The bear competitors in Fat Bear Week must be issued guns
Following the bear community’s traditional one day of mourning – what ursinologists call “The Day of Grrrrrrrrace” – the brackets were released Tuesday. Fat Bear Week 2024 is now underway, allowing people to vote for the bear they believe “best exemplifies fatness and success in brown bears.”
But this shocking one-incident wave of bear-on-bear violence leads me to believe a significant change to this beloved event is in order: Park officials must provide the bears with guns.
Like I said, he thinks he's being clever.
He's trying to twist concepts like concealed carry and armed teachers to try to apply the same arguments to bears. Of course, he's not the first to try and flip "bear arms" to "arm bears."
Never mind that bears have natural weapons such as teeth and claws--to say nothing of, you know, being bears--he wants people to think that while this idea is ridiculous, doing so with people is equally ridiculous, which is a false equivalence.

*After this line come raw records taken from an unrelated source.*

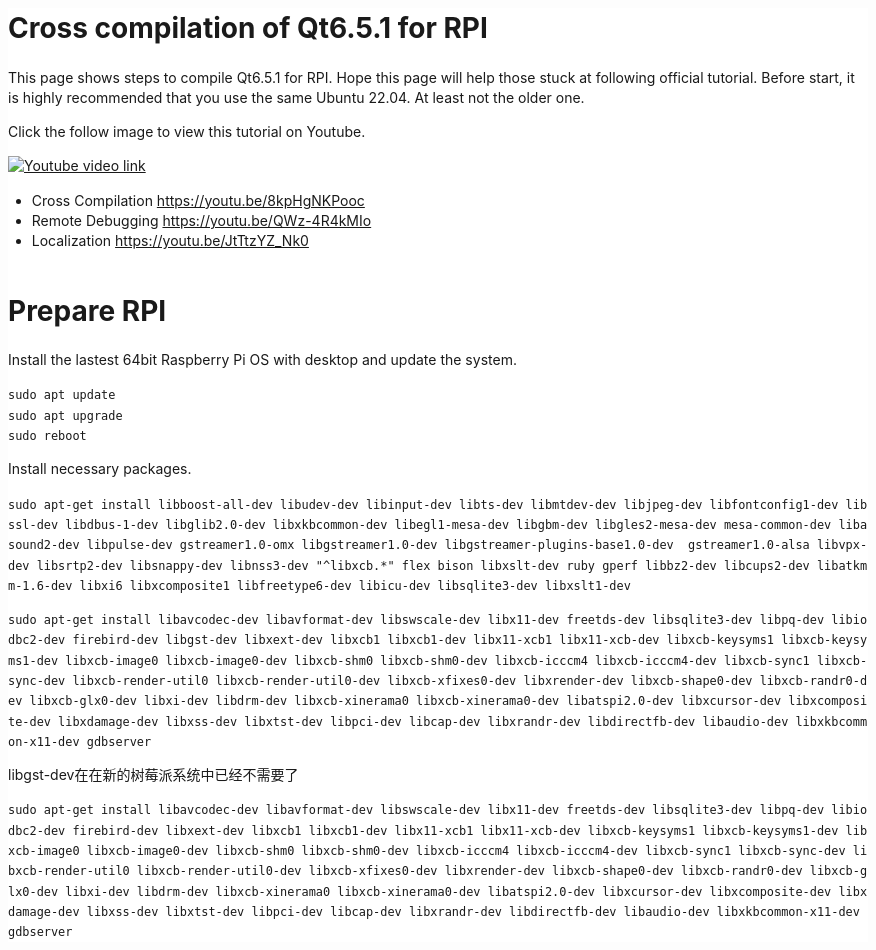 # Cross compilation of Qt6.5.1 for RPI
This page shows steps to compile Qt6.5.1 for RPI. Hope this page will help those stuck at following official tutorial. Before start, it is highly recommended that you use the same Ubuntu 22.04. At least not the older one. 

Click the follow image to view this tutorial on Youtube.

[![Youtube video link](https://i.ytimg.com/vi/8kpHgNKPooc/hqdefault.jpg)](//youtu.be/8kpHgNKPooc "Youtube Video")

- Cross Compilation https://youtu.be/8kpHgNKPooc
- Remote Debugging https://youtu.be/QWz-4R4kMIo
- Localization https://youtu.be/JtTtzYZ_Nk0

# Prepare RPI
Install the lastest 64bit Raspberry Pi OS with desktop and update the system.
```
sudo apt update
sudo apt upgrade
sudo reboot
```
Install necessary packages.
```
sudo apt-get install libboost-all-dev libudev-dev libinput-dev libts-dev libmtdev-dev libjpeg-dev libfontconfig1-dev libssl-dev libdbus-1-dev libglib2.0-dev libxkbcommon-dev libegl1-mesa-dev libgbm-dev libgles2-mesa-dev mesa-common-dev libasound2-dev libpulse-dev gstreamer1.0-omx libgstreamer1.0-dev libgstreamer-plugins-base1.0-dev  gstreamer1.0-alsa libvpx-dev libsrtp2-dev libsnappy-dev libnss3-dev "^libxcb.*" flex bison libxslt-dev ruby gperf libbz2-dev libcups2-dev libatkmm-1.6-dev libxi6 libxcomposite1 libfreetype6-dev libicu-dev libsqlite3-dev libxslt1-dev 
```
```
sudo apt-get install libavcodec-dev libavformat-dev libswscale-dev libx11-dev freetds-dev libsqlite3-dev libpq-dev libiodbc2-dev firebird-dev libgst-dev libxext-dev libxcb1 libxcb1-dev libx11-xcb1 libx11-xcb-dev libxcb-keysyms1 libxcb-keysyms1-dev libxcb-image0 libxcb-image0-dev libxcb-shm0 libxcb-shm0-dev libxcb-icccm4 libxcb-icccm4-dev libxcb-sync1 libxcb-sync-dev libxcb-render-util0 libxcb-render-util0-dev libxcb-xfixes0-dev libxrender-dev libxcb-shape0-dev libxcb-randr0-dev libxcb-glx0-dev libxi-dev libdrm-dev libxcb-xinerama0 libxcb-xinerama0-dev libatspi2.0-dev libxcursor-dev libxcomposite-dev libxdamage-dev libxss-dev libxtst-dev libpci-dev libcap-dev libxrandr-dev libdirectfb-dev libaudio-dev libxkbcommon-x11-dev gdbserver
```
libgst-dev在在新的树莓派系统中已经不需要了
```
sudo apt-get install libavcodec-dev libavformat-dev libswscale-dev libx11-dev freetds-dev libsqlite3-dev libpq-dev libiodbc2-dev firebird-dev libxext-dev libxcb1 libxcb1-dev libx11-xcb1 libx11-xcb-dev libxcb-keysyms1 libxcb-keysyms1-dev libxcb-image0 libxcb-image0-dev libxcb-shm0 libxcb-shm0-dev libxcb-icccm4 libxcb-icccm4-dev libxcb-sync1 libxcb-sync-dev libxcb-render-util0 libxcb-render-util0-dev libxcb-xfixes0-dev libxrender-dev libxcb-shape0-dev libxcb-randr0-dev libxcb-glx0-dev libxi-dev libdrm-dev libxcb-xinerama0 libxcb-xinerama0-dev libatspi2.0-dev libxcursor-dev libxcomposite-dev libxdamage-dev libxss-dev libxtst-dev libpci-dev libcap-dev libxrandr-dev libdirectfb-dev libaudio-dev libxkbcommon-x11-dev gdbserver
```
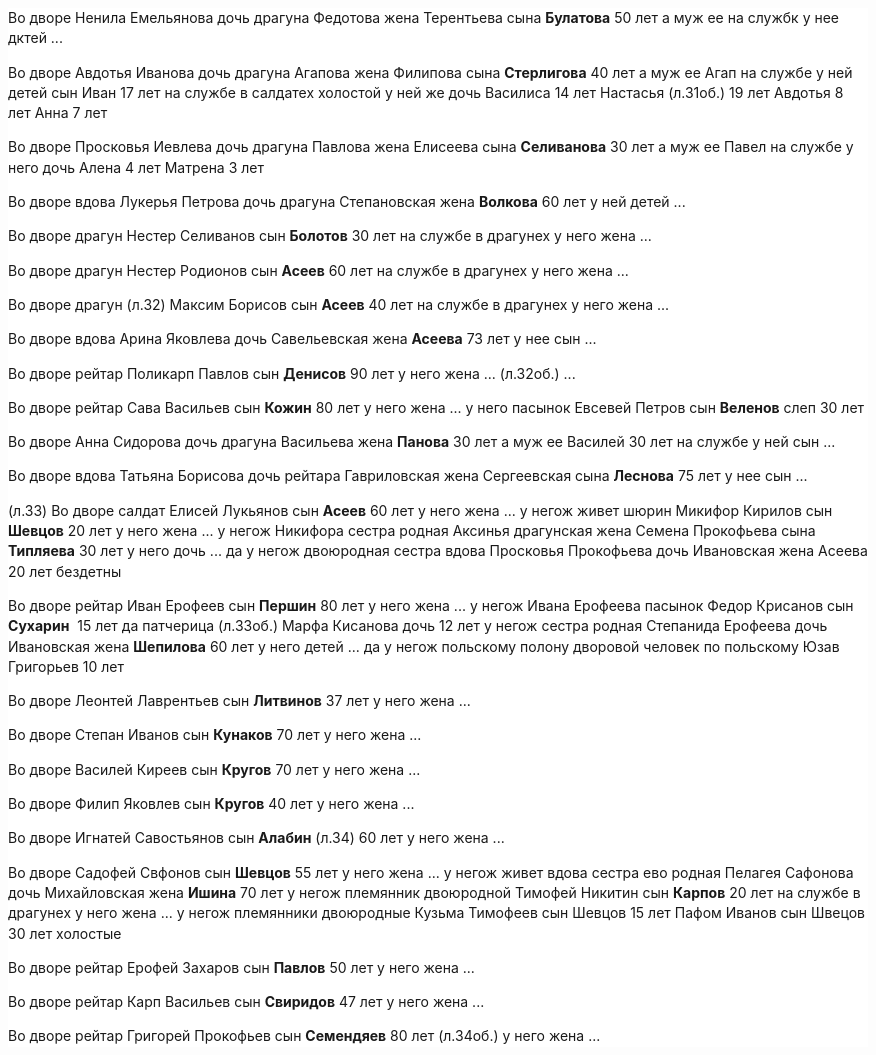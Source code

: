 Во дворе Ненила Емельянова дочь драгуна Федотова жена Терентьева сына **Булатова** 50 лет а муж ее на службк у нее дктей ...

Во дворе Авдотья Иванова дочь драгуна Агапова жена Филипова сына **Стерлигова** 40 лет а муж ее Агап на службе у ней детей сын Иван 17 лет на службе в салдатех холостой у ней же дочь Василиса 14 лет Настасья (л.31об.) 19 лет Авдотья 8 лет Анна 7 лет

Во дворе Просковья Иевлева дочь драгуна Павлова жена Елисеева сына **Селиванова** 30 лет а муж ее Павел на службе у него дочь Алена 4 лет Матрена 3 лет

Во дворе вдова Лукерья Петрова дочь драгуна Степановская жена **Волкова** 60 лет у ней детей ...

Во дворе драгун Нестер Селиванов сын **Болотов** 30 лет на службе в драгунех у него жена ...

Во дворе драгун Нестер Родионов сын **Асеев** 60 лет на службе в драгунех у него жена ...

Во дворе драгун (л.32) Максим Борисов сын **Асеев** 40 лет на службе в драгунех у него жена ...

Во дворе вдова Арина Яковлева дочь Савельевская жена **Асеева** 73 лет у нее сын ...

Во дворе рейтар Поликарп Павлов сын **Денисов** 90 лет у него жена ... (л.32об.) ...

Во дворе рейтар Сава Васильев сын **Кожин** 80 лет у него жена ... у него пасынок Евсевей Петров сын **Веленов** слеп 30 лет

Во дворе Анна Сидорова дочь драгуна Васильева жена **Панова** 30 лет а муж ее Василей 30 лет на службе у ней сын ...

Во дворе вдова Татьяна Борисова дочь рейтара Гавриловская жена Сергеевская сына **Леснова** 75 лет у нее сын ...

(л.33) Во дворе салдат Елисей Лукьянов сын **Асеев** 60 лет у него жена ... у негож живет шюрин Микифор Кирилов сын **Шевцов** 20 лет у него жена ... у негож Никифора сестра родная Аксинья драгунская жена Семена Прокофьева сына **Типляева** 30 лет у него дочь ... да у негож двоюродная сестра вдова Просковья Прокофьева дочь Ивановская жена Асеева 20 лет бездетны

Во дворе рейтар Иван Ерофеев сын **Першин** 80 лет у него жена ... у негож Ивана Ерофеева пасынок Федор Крисанов сын **Сухарин**  15 лет да патчерица (л.33об.) Марфа Кисанова дочь 12 лет у негож сестра родная Степанида Ерофеева дочь Ивановская жена **Шепилова** 60 лет у него детей ... да у негож польскому полону дворовой человек по польскому Юзав Григорьев 10 лет

Во дворе Леонтей Лаврентьев сын **Литвинов** 37 лет у него жена ...

Во дворе Степан Иванов сын **Кунаков** 70 лет у него жена ...

Во дворе Василей Киреев сын **Кругов** 70 лет у него жена ...

Во дворе Филип Яковлев сын **Кругов** 40 лет у него жена ...

Во дворе Игнатей Савостьянов сын **Алабин** (л.34) 60 лет у него жена ...

Во дворе Садофей Свфонов сын **Шевцов** 55 лет у него жена ... у негож живет вдова сестра ево родная Пелагея Сафонова дочь Михайловская жена **Ишина** 70 лет у негож племянник двоюродной Тимофей Никитин сын **Карпов** 20 лет на службе в драгунех у него жена ... у негож племянники двоюродные Кузьма Тимофеев сын Шевцов 15 лет Пафом Иванов сын Швецов 30 лет холостые

Во дворе рейтар Ерофей Захаров сын **Павлов** 50 лет у него жена ...

Во дворе рейтар Карп Васильев сын **Свиридов** 47 лет у него жена ...

Во дворе рейтар Григорей Прокофьев сын **Семендяев** 80 лет (л.34об.) у него жена ...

Ironically, the situation actually demonstrates one reason why gun rights matter, though.
Female bears are typically smaller than males, much like in humans. As a result, if a male bear decides to attack and kill a female bear, the female bear doesn't have a lot of options.
So to, when a guy tries to attack a woman--I will not call such a creature a "man"--the woman is going to have about the same options as a female bear.
What's more, the woman doesn't have the claws and teeth and isn't a bear. She's likely to be at even more of a disadvantage.
Sure, there are exceptions, but most women aren't going to come out ahead against most men in an unarmed confrontation.
Yet if you put a gun in her hands, things change. Yes, even if he has a gun. She might not come out on top--the female bear had weapons, after all--but she at least has a chance whereas without that gun, she has no chance regardless of what the bad guy has.
The author thinks he's being clever, and in a way, he was. He just illustrated the opposite point of the one he was trying to present.